- How much time do people spend caring for elderly relatives and friends each year in the United States?
- What is the monetary value—measured in forgone wages—of the time that family and friends spend caring for the elderly?
OBJECTIVES: To provide nationally representative estimates of the opportunity costs of informal elder-care in the United States. DATA SOURCES: Data from the 2011 and 2012 American Time Use Survey. STUDY DESIGN: Wage is used as the measure of an individual's value of time (opportunity cost), with wages being imputed for nonworking individuals using a selection-corrected regression methodology. PRINCIPAL FINDINGS: The total opportunity costs of informal elder-care amount to $522 billion annually, while the costs of replacing this care by unskilled and skilled paid care are $221 billion and $642 billion, respectively. CONCLUSIONS: Informal caregiving remains a significant phenomenon in the United States with a high opportunity cost, although it remains more economical (in the aggregate) than skilled paid care.

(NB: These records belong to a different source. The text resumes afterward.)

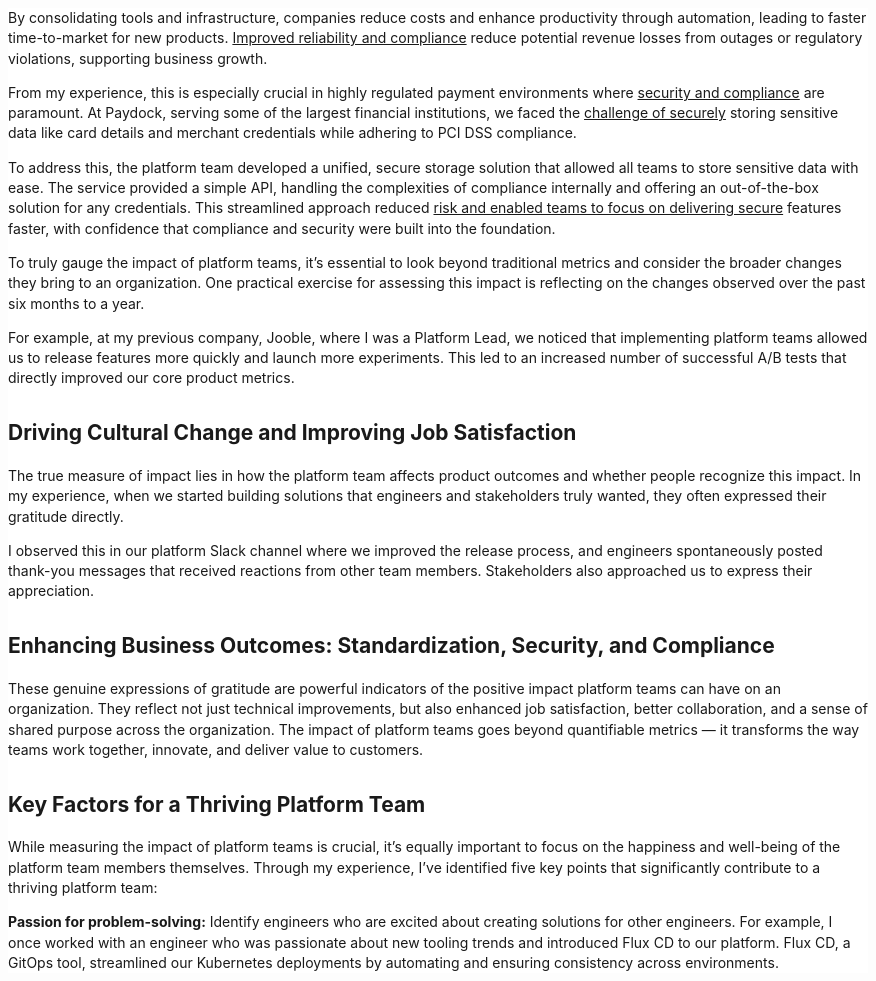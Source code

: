 By consolidating tools and infrastructure, companies reduce costs and enhance productivity through automation, leading to faster time-to-market for new products. [Improved reliability and compliance](https://thenewstack.io/a-call-to-use-generative-ai-to-create-more-trustworthy-data/) reduce potential revenue losses from outages or regulatory violations, supporting business growth.

From my experience, this is especially crucial in highly regulated payment environments where [security and compliance](https://thenewstack.io/want-to-mitigate-risk-invest-in-automation/) are paramount. At Paydock, serving some of the largest financial institutions, we faced the [challenge of securely](https://thenewstack.io/the-challenges-of-securing-the-open-source-supply-chain/) storing sensitive data like card details and merchant credentials while adhering to PCI DSS compliance.

To address this, the platform team developed a unified, secure storage solution that allowed all teams to store sensitive data with ease. The service provided a simple API, handling the complexities of compliance internally and offering an out-of-the-box solution for any credentials. This streamlined approach reduced [risk and enabled teams to focus on delivering secure](https://thenewstack.io/is-community-backed-open-source-software-worth-the-risk/) features faster, with confidence that compliance and security were built into the foundation.

To truly gauge the impact of platform teams, it’s essential to look beyond traditional metrics and consider the broader changes they bring to an organization. One practical exercise for assessing this impact is reflecting on the changes observed over the past six months to a year.

For example, at my previous company, Jooble, where I was a Platform Lead, we noticed that implementing platform teams allowed us to release features more quickly and launch more experiments. This led to an increased number of successful A/B tests that directly improved our core product metrics.

## Driving Cultural Change and Improving Job Satisfaction

The true measure of impact lies in how the platform team affects product outcomes and whether people recognize this impact. In my experience, when we started building solutions that engineers and stakeholders truly wanted, they often expressed their gratitude directly.

I observed this in our platform Slack channel where we improved the release process, and engineers spontaneously posted thank-you messages that received reactions from other team members. Stakeholders also approached us to express their appreciation.

## Enhancing Business Outcomes: Standardization, Security, and Compliance

These genuine expressions of gratitude are powerful indicators of the positive impact platform teams can have on an organization. They reflect not just technical improvements, but also enhanced job satisfaction, better collaboration, and a sense of shared purpose across the organization. The impact of platform teams goes beyond quantifiable metrics — it transforms the way teams work together, innovate, and deliver value to customers.

## Key Factors for a Thriving Platform Team

While measuring the impact of platform teams is crucial, it’s equally important to focus on the happiness and well-being of the platform team members themselves. Through my experience, I’ve identified five key points that significantly contribute to a thriving platform team:

**Passion for problem-solving:** Identify engineers who are excited about creating solutions for other engineers. For example, I once worked with an engineer who was passionate about new tooling trends and introduced Flux CD to our platform. Flux CD, a GitOps tool, streamlined our Kubernetes deployments by automating and ensuring consistency across environments.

- Informal (unpaid) caregiving by family members and friends is the primary source of long-term eldercare in the United States.
- Family members and friends spend an estimated 30 billion hours each year caring for the elderly.
- The annual cost of this informal caregiving—measured by estimating income lost during the time that unpaid caregivers spend on eldercare—is $522 billion.
- Replacing informal care with unskilled paid care at minimum wage would cost $221 billion a year; replacing it with skilled nursing care would cost $642 billion a year.